Translated by Chris Darke
Notes
1. 'Unanimism': a literary movement, concerned with an idealist notion of the collective, which flourished in France after the First World War. Its adherents included the writers Jules Romains and Georges Duhamel.
2. In fact it is wrong to pretend that the adventure film had disappeared from the screens (for some time it had worked mainly on the principle of the shock effect), and even Lucas's childhood had not been one surrounded completely by reassuring mythological spaces. There is a Golden Age ideology in Star Wars, a rewriting of cinema's history, just as the auteurs of the Western were rewriting American history.
(Author's note.)
3. In the Terence Fisher films in question it is not so simple. Evil cannot just appear, it must be imagined as such on each occasion. In these films it is never a matter of a primitive accumulation, even if they are sometimes thought of as sequels to one another. Star Wars is happy to grind out the effects that cinema (American cinema) has taken years to build up, and reduces the great cinematic myths (the adventure film in particular, but not exclusively) to narrative references, to the status of road signs. A sad fate, and a strange gift to the children. (Author's note.)

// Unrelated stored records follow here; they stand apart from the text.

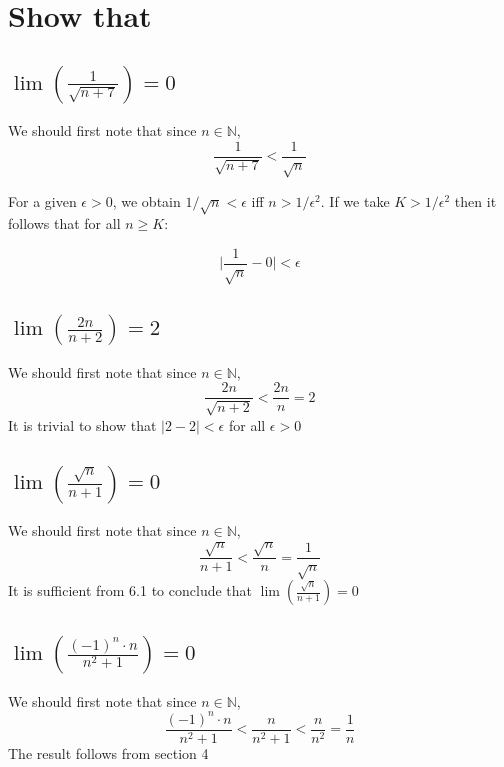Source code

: \documentclass{article}
\begin{document}
\section{Show that}
\subsection{$\lim(\frac{1}{\sqrt{n + 7}}) = 0$}

We should first note that since $n \in \mathbb{N}$,
\begin{equation*}
    \frac{1}{\sqrt{n + 7}} < \frac{1}{\sqrt{n}}
\end{equation*}

For a given $\epsilon > 0$, we obtain $1/\sqrt{n} < \epsilon$ iff $n > 1/\epsilon^2$. 
If we take $K > 1/\epsilon^2$ then it follows that for all $n \ge K$:

\begin{equation*}
    \Big|\frac{1}{\sqrt{n}} - 0 \Big| < \epsilon
\end{equation*}

\subsection{$\lim(\frac{2n}{n + 2}) = 2$}
We should first note that since $n \in \mathbb{N}$,
\begin{equation*}
    \frac{2n}{\sqrt{n + 2}} < \frac{2n}{n} = 2
\end{equation*}
It is trivial to show that $|2 - 2| < \epsilon$ for all $\epsilon > 0$


\subsection{$\lim(\frac{\sqrt{n}}{n + 1}) = 0$}
We should first note that since $n \in \mathbb{N}$,
\begin{equation*}
    \frac{\sqrt{n}}{n + 1} < \frac{\sqrt{n}}{n} = \frac{1}{\sqrt{n}}
\end{equation*}
It is sufficient from 6.1 to conclude that $\lim(\frac{\sqrt{n}}{n + 1}) = 0$

\subsection{$\lim(\frac{(-1)^n \cdot n}{n^2 + 1}) = 0$}
We should first note that since $n \in \mathbb{N}$,
\begin{equation*}
    \frac{(-1)^n \cdot n}{n^2 + 1} < \frac{n}{n^2 + 1} < \frac{n}{n^2} = \frac{1}{n}
\end{equation*}
The result follows from section 4
\end{document}
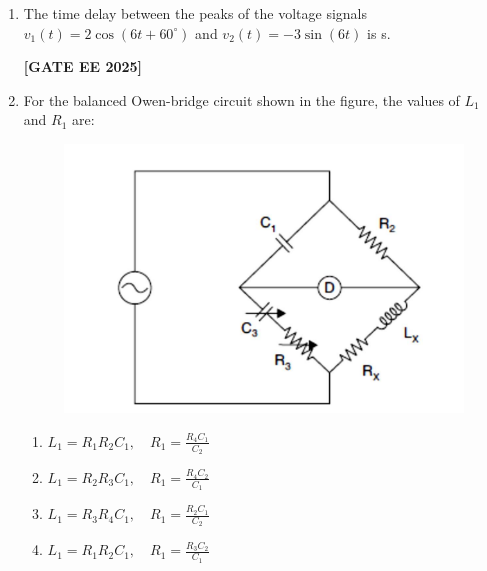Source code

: \documentclass[journal]{IEEEtran}
\newcommand{\qfooter}{%
  \begin{flushright}\footnotesize\textbf{[GATE EE 2025]}\end{flushright}\vspace{1em}%
}
\begin{document}
\begin{enumerate}
\begin{enumerate}
\end{enumerate}
\qfooter

\item The time delay between the peaks of the voltage signals \(v_1(t) = 2\cos(6t + 60^\circ)\) and \(v_2(t) = -3 \sin(6t)\) is\underline{\hspace{2cm}} s.

\begin{enumerate}
\end{enumerate}
\qfooter

\item For the balanced Owen-bridge circuit shown in the figure, the values of \(L_1\) and \(R_1\) are:

\begin{figure}[H]
\centering
\includegraphics[width=0.4\columnwidth]{figs/q19.png}
\end{figure}

\begin{enumerate}
\item \(L_1 = R_1 R_2 C_1,\quad R_1 = \frac{R_4 C_1}{C_2}\)
\item \(L_1 = R_2 R_3 C_1,\quad R_1 = \frac{R_4 C_2}{C_1}\)
\item \(L_1 = R_3 R_4 C_1,\quad R_1 = \frac{R_2 C_1}{C_2}\)
\item \(L_1 = R_1 R_2 C_1,\quad R_1 = \frac{R_3 C_2}{C_1}\)


\end{enumerate}
\end{enumerate}
\end{document}
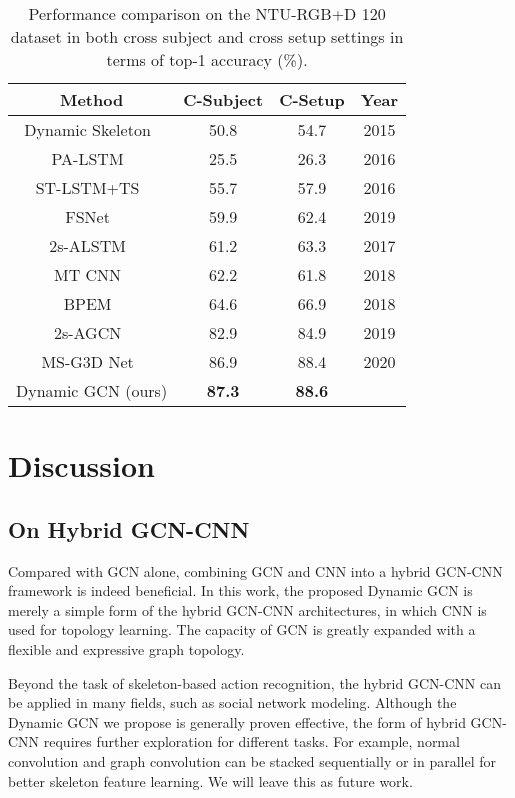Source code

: \documentclass[sigconf]{acmart}
\begin{document}
\begin{table}[t]
  \caption{Performance comparison on the NTU-RGB+D 120 dataset in both cross subject and cross setup settings in terms of top-1 accuracy (\%).}
  \label{table6}
    \begin{tabular}{c|c|c|c}
    \toprule
    Method  & C-Subject & C-Setup & Year\\
    \midrule
    Dynamic Skeleton~\cite{hu2015jointly} & 50.8  & 54.7 & 2015 \\
    PA-LSTM~\cite{shahroudy} & 25.5  & 26.3  & 2016\\
    ST-LSTM+TS~\cite{liu2016spatio} & 55.7  & 57.9 & 2016\\
    FSNet~\cite{liu2019skeleton} & 59.9  & 62.4  &2019\\
    2s-ALSTM~\cite{liu2017skeleton} & 61.2  & 63.3 &2017 \\
    MT CNN~\cite{ke2018learning} & 62.2  & 61.8 &2018 \\
    BPEM~\cite{liu2018recognizing}  & 64.6  & 66.9 &2018 \\
    2s-AGCN~\cite{shi2019two} & 82.9  & 84.9 &2019\\
    MS-G3D Net~\cite{liu2020} & 86.9  & 88.4 &2020\\
    \midrule
    Dynamic GCN (ours) & \textbf{87.3 } & \textbf{88.6 } \\
    \bottomrule
    \end{tabular}\end{table}


\section{Discussion}
\subsection{On Hybrid GCN-CNN}
Compared with GCN alone, combining GCN and CNN into a hybrid GCN-CNN framework is indeed beneficial. In this work, the proposed Dynamic GCN is merely a simple form of the hybrid GCN-CNN architectures, in which CNN is used for topology learning. The capacity of GCN is greatly expanded with a flexible and expressive graph topology.

Beyond the task of skeleton-based action recognition, the hybrid GCN-CNN can be applied in many fields, such as social network modeling. Although the Dynamic GCN we propose is generally proven effective, the form of hybrid GCN-CNN requires further exploration for different tasks. For example, normal convolution and graph convolution can be stacked sequentially or in parallel for better skeleton feature learning. We will leave this as future work.
\end{document}
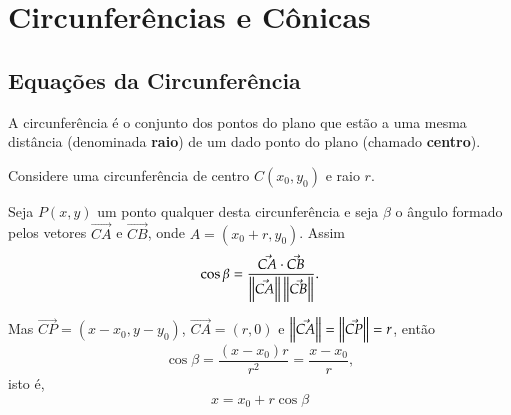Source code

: 
\chapter{Circunfer\^encias e C\^onicas} %
\label{cha:circunferencias_e_conicas}

\section{Equa\c{c}\~oes da Circunfer\^encia} %
\label{sec:equacoes_da_circunferencias}

\begin{definicao}
  A circunfer\^encia \'e o conjunto dos pontos do plano que est\~ao a uma mesma dist\^ancia (denominada \textbf{raio}) de um dado ponto do plano (chamado \textbf{centro}).
\end{definicao}

Considere uma circunfer\^encia de centro $C(x_0,y_0)$ e raio $r$.
\begin{figure}[h]
  \centering
\end{figure}
Seja $P(x,y)$ um ponto qualquer desta circunfer\^encia e seja $\beta$ o \^angulo formado pelos vetores $\vec{CA}$ e $\vec{CB}$, onde $A = (x_0 + r, y_0)$. Assim
\[
  \cos\beta = \dfrac{\vec{CA}\cdot\vec{CB}}{\left\lVert\vec{CA}\right\rVert\left\Vert{\vec{CB}}\right\Vert}.
\]

Mas $\vec{CP} = (x - x_0, y - y_0)$, $\vec{CA} = (r, 0)$ e $\left\Vert{\vec{CA}}\right\Vert = \left\Vert{\vec{CP}}\right\Vert = r$, ent\~ao
\[
  \cos\beta = \dfrac{(x - x_0)r}{r^2} = \dfrac{x - x_0}{r},
\]
isto \'e,
\begin{equation}\label{equacaoparametricaX}
  x = x_0 + r\cos\beta
\end{equation}

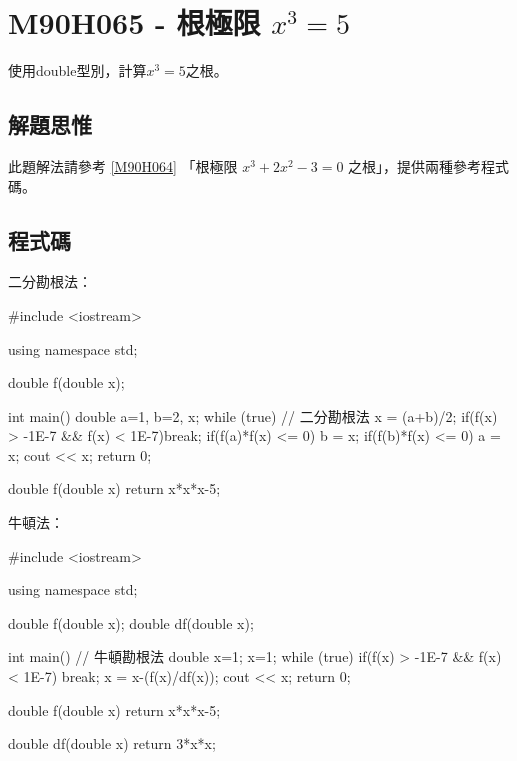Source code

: \section{M90H065 - 根極限 $x^3=5$}

使用double型別，計算$x^3=5$之根。
\subsection{解題思惟}
此題解法請參考
\ref{M90H064}
「根極限 $x^3+2x^2-3=0$ 之根」，提供兩種參考程式碼。

\subsection{程式碼}
二分勘根法：
\begin{cppcode}
	#include <iostream>
	
	using namespace std;
	
	double f(double x);
	
	int main()
	{
		double a=1, b=2, x;
		while (true) {
			// 二分勘根法
			x = (a+b)/2;
			if(f(x) > -1E-7 && f(x) < 1E-7)break;
			if(f(a)*f(x) <= 0) b = x;
			if(f(b)*f(x) <= 0) a = x;
		}
		cout << x;		
		return 0;
	}
	
	double f(double x)
	{
		return x*x*x-5;
	}	
\end{cppcode}

牛頓法：

\begin{cppcode}
	#include <iostream>
	
	using namespace std;
	
	double f(double x);
	double df(double x);
	
	int main()
	{
		// 牛頓勘根法
		double x=1;		
		x=1;
		while (true) {
			if(f(x) > -1E-7 && f(x) < 1E-7) break;
			x = x-(f(x)/df(x));
		}
		cout << x;	
		return 0;
	}
	
	double f(double x)
	{
		return x*x*x-5;
	}
	
	double df(double x)
	{
		return 3*x*x;
	}
\end{cppcode}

4. Kubrick has shown that even a computer can fictionalize better than this, if you take the trouble. One recalls the awful chess game with the computer in 2001: A Space Odyssey: the cosmonaut who plays poorly and who strips the computer's electronic brain, provoking in the victim an uncannily human moan. (Author's note.)
5. Gresham's law is the economic theory that bad money drives out good money.
6. This is all the more extraordinary if one recalls that in THX 1138 the two heroes were revolting against a world without either affective or sexual love, and that this was the motor of the fiction. (Author's note.)
7. In fact, the production costs of the film were remarkably reasonable ($9.5 million) compared to recent productions of the same type (King Kong [1976], for example), and considering the technical inventiveness which had to be demonstrated: the 360 special effects (most of them never seen before), the John Dykstra workshop, the two thousand units of sound on the soundtrack, etc. (Author's note.)